As Novas Ordens Judiciais

O juiz impôs medidas imediatas, sem direito a recurso ou adiamento, devido aos atrasos repetidos e à gravidade da conduta da Apple:

  1. Proibição de Comissão: A Apple está permanentemente proibida de impor qualquer comissão ou taxa sobre compras feitas fora do aplicativo. Consequentemente, não há mais necessidade de auditar ou monitorar essas atividades externas dos desenvolvedores.
  2. Liberdade de Comunicação: A Apple não pode mais controlar o que os desenvolvedores comunicam aos clientes fora do aplicativo.
  3. Liberdade nos Links: Proibição de restringir estilo, linguagem, formatação, quantidade ou posicionamento dos links de compra externa. Os desenvolvedores podem usar botões chamativos, como um link grande dizendo que o preço da Apple é maior.
  4. Inclusão Universal: Proibição de excluir categorias de aplicativos ou desenvolvedores de usar esses links.
  5. Neutralidade nas Transições: A Apple deve usar apenas uma mensagem neutra ao informar o usuário que ele está saindo para um site de terceiros, proibindo o uso de pop-ups de “scare-ware”. A mensagem deve ser um simples diálogo informando a mudança de site.
  6. Links Dinâmicos: Permissão para o uso de links dinâmicos que levam o consumidor a uma página de produto específica no estado logado, permitindo o repasse de detalhes do produto e do usuário.

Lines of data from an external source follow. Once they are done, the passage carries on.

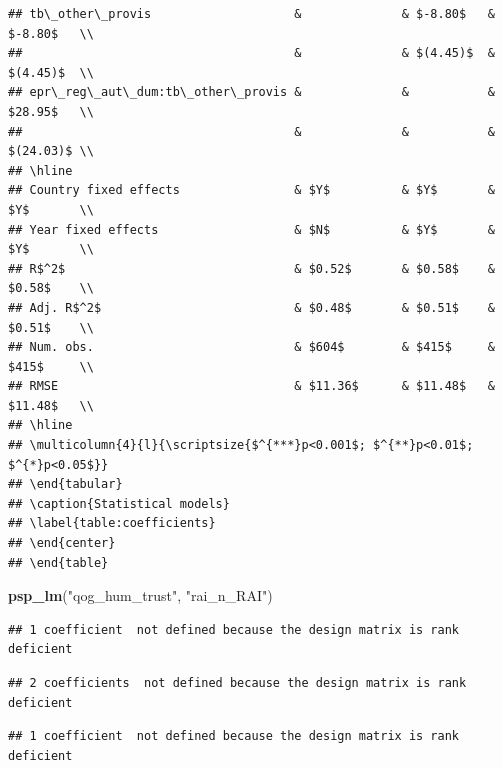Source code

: \documentclass[
]{article}
\newenvironment{Shaded}{\begin{snugshade}}{\end{snugshade}}
\newcommand{\KeywordTok}[1]{\textcolor[rgb]{0.13,0.29,0.53}{\textbf{#1}}}
\newcommand{\NormalTok}[1]{#1}
\newcommand{\StringTok}[1]{\textcolor[rgb]{0.31,0.60,0.02}{#1}}
\begin{document}
\begin{verbatim}
## tb\_other\_provis                    &              & $-8.80$   & $-8.80$   \\
##                                      &              & $(4.45)$  & $(4.45)$  \\
## epr\_reg\_aut\_dum:tb\_other\_provis &              &           & $28.95$   \\
##                                      &              &           & $(24.03)$ \\
## \hline
## Country fixed effects                & $Y$          & $Y$       & $Y$       \\
## Year fixed effects                   & $N$          & $Y$       & $Y$       \\
## R$^2$                                & $0.52$       & $0.58$    & $0.58$    \\
## Adj. R$^2$                           & $0.48$       & $0.51$    & $0.51$    \\
## Num. obs.                            & $604$        & $415$     & $415$     \\
## RMSE                                 & $11.36$      & $11.48$   & $11.48$   \\
## \hline
## \multicolumn{4}{l}{\scriptsize{$^{***}p<0.001$; $^{**}p<0.01$; $^{*}p<0.05$}}
## \end{tabular}
## \caption{Statistical models}
## \label{table:coefficients}
## \end{center}
## \end{table}
\end{verbatim}

\begin{Shaded}
\begin{Highlighting}[]
\KeywordTok{psp_lm}\NormalTok{(}\StringTok{"qog_hum_trust"}\NormalTok{, }\StringTok{"rai_n_RAI"}\NormalTok{)}
\end{Highlighting}
\end{Shaded}

\begin{verbatim}
## 1 coefficient  not defined because the design matrix is rank deficient
\end{verbatim}

\begin{verbatim}
## 2 coefficients  not defined because the design matrix is rank deficient
\end{verbatim}

\begin{verbatim}
## 1 coefficient  not defined because the design matrix is rank deficient
\end{verbatim}
\end{document}
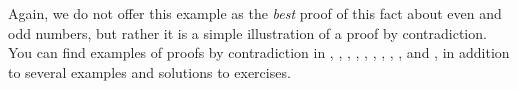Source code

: %
%
\begin{para}Again, we do not offer this example as the {\em best} proof of this fact about even and odd numbers, but rather it is a simple illustration of a proof by contradiction.  You can find examples of proofs by contradiction in
,
,
,
,
,
,
,
,
,
and
,
%
in addition to several examples and solutions to exercises.\end{para}

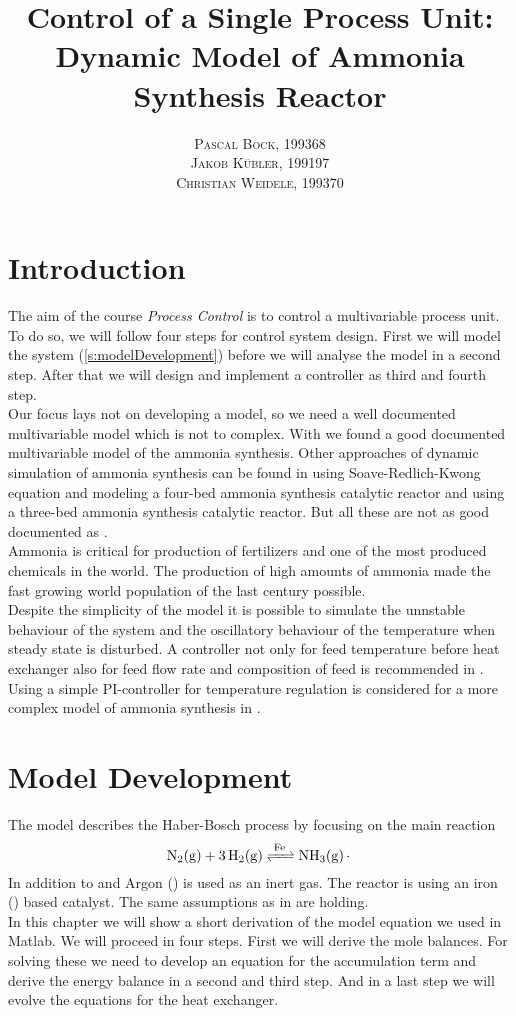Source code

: \documentclass[paper=letter, fontsize=12pt]{article}
\title{\vspace{-15mm}\fontsize{24pt}{10pt}\selectfont\textbf{Control of a Single Process Unit: Dynamic Model of Ammonia Synthesis Reactor}} %
\author{
\large
{\textsc{Pascal Bock, 199368 }}\\[2mm]
{\textsc{Jakob Kübler, 199197 }}\\[2mm]
{\textsc{Christian Weidele, 199370 }}\\[2mm]
}
\date{}
\newcommand\reaction[1]{\begin{equation}\ce{#1}\end{equation}}
\begin{document}
\maketitle %
\thispagestyle{fancy} %


\section{Introduction}
The aim of the course \emph{Process Control} is to control a multivariable process unit. To do so, we will follow four steps for control system design. First we will model the system (\autoref{s:modelDevelopment}) before we will analyse the model in a second step. After that we will design and implement a controller as third and fourth step. \\
Our focus lays not on developing a model, so we need a well documented multivariable model which is not to complex. With \cite{Jinasena2016} we found a good documented multivariable model of the ammonia synthesis. Other approaches of dynamic simulation of ammonia synthesis can be found in \cite{Kasiri2003} using Soave-Redlich-Kwong equation and modeling a four-bed ammonia synthesis catalytic reactor and \cite{Mancusi2009} using a three-bed ammonia synthesis catalytic reactor. But all these are not as good documented as \cite{Jinasena2016}.\\
Ammonia is critical for production of fertilizers and one of the most produced chemicals in the world. The production of high amounts of ammonia made the fast growing world population of the last century possible. \cite{Pattabathula2016} \\
Despite the simplicity of the model it is possible to simulate the unnstable behaviour of the system and the oscillatory behaviour of the temperature when steady state is disturbed. A controller not only for feed temperature before heat exchanger also for feed flow rate and composition of feed is recommended in \cite{Jinasena2016}. Using a simple PI-controller for temperature regulation is considered for a more complex model of ammonia synthesis in \cite{Morud1998}.


\section{Model Development} \label{s:modelDevelopment}

The model describes the Haber-Bosch process by focusing on the main reaction
\reaction{N2(g) + 3H2(g) <=>[Fe] NH3(g).} \label{f:reaction}
In addition to  and  Argon () is used as an inert gas. The reactor is using an iron () based catalyst. The same assumptions as in \cite{Jinasena2016} are holding.\\
In this chapter we will show a short derivation of the model equation we used in Matlab. We will proceed in four steps. First we will derive the mole balances. For solving these we need to develop an equation for the accumulation term and derive the energy balance in a second and third step. And in a last step we will evolve the equations for the heat exchanger.
\end{document}
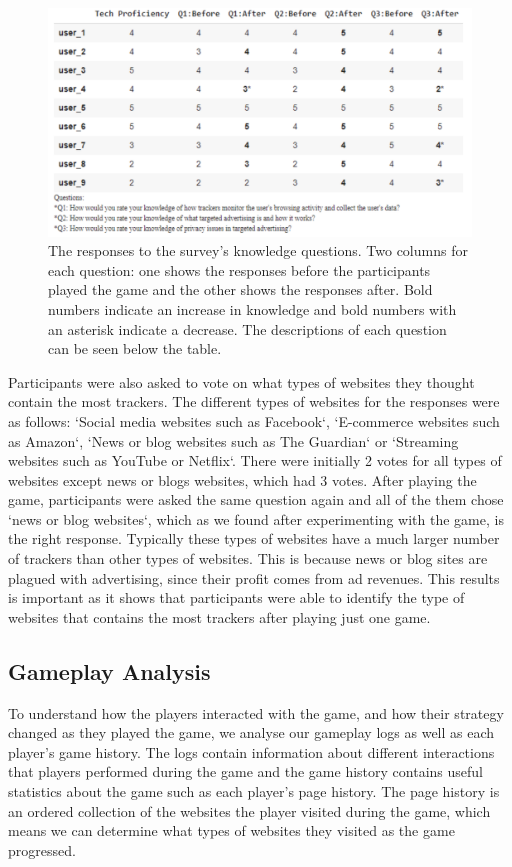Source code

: \documentclass{l4proj}
\begin{document}
\begin{figure}
    \centering
    \includegraphics[width=1\linewidth]{images/know.pdf}    

    \caption{The responses to the survey's knowledge questions. Two columns for each question: one shows the responses before the participants played the game and the other shows the responses after. Bold numbers indicate an increase in knowledge and bold numbers with an asterisk indicate a decrease. The descriptions of each question can be seen below the table.}

    \label{fig:know} 
\end{figure}

Participants were also asked to vote on what types of websites they thought contain the most trackers. The different types of websites for the responses were as follows: `Social media websites such as Facebook`, `E-commerce websites such as Amazon`, `News or blog websites such as The Guardian` or `Streaming websites such as YouTube or Netflix`. There were initially 2 votes for all types of websites except news or blogs websites, which had 3 votes. 
After playing the game, participants were asked the same question again and all of the them chose `news or blog websites`, which as we found after experimenting with the game, is the right response. Typically these types of websites have a much larger number of trackers than other types of websites. This is because news or blog sites are plagued with advertising, since their profit comes from ad revenues. This results is important as it shows that participants were able to identify the type of websites that contains the most trackers after playing just one game.

\subsection{Gameplay Analysis}
To understand how the players interacted with the game, and how their strategy changed as they played the game, we analyse our gameplay logs as well as each player's game history. The logs contain information about different interactions that players performed during the game and the game history contains useful statistics about the game such as each player's page history. The page history is an ordered collection of the websites the player visited during the game, which means we can determine what types of websites they visited as the game progressed. 
\end{document}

O juiz determinou que essas restrições são imediatas, pois refletem as ações específicas tomadas pela Apple para violar a ordem anterior.

Consequências Finais

Como punição adicional, a Apple foi obrigada a pagar as custas judiciais do advogado da Epic. O juiz alertou que qualquer nova tentativa de interferir na competição resultará em sanções monetárias civis.

O golpe final foi o encaminhamento do caso a um promotor na Califórnia para investigar a Apple e o vice-presidente de finanças por desacato criminal ao tribunal e mentira sob juramento.

Em resumo, a corte concluiu que a Apple escolheu deliberadamente não cumprir a injunção com o objetivo de manter um fluxo de receita que já havia sido considerado anticompetitivo, superestimando o quanto o tribunal toleraria tal insubordinação.

Com esta decisão, os desenvolvedores agora podem “abrir as comportas” e informar os consumidores que existe uma opção de compra mais barata fora do ecossistema da Apple, algo que os usuários certamente receberão com descontentamento em relação à conduta anterior da empresa.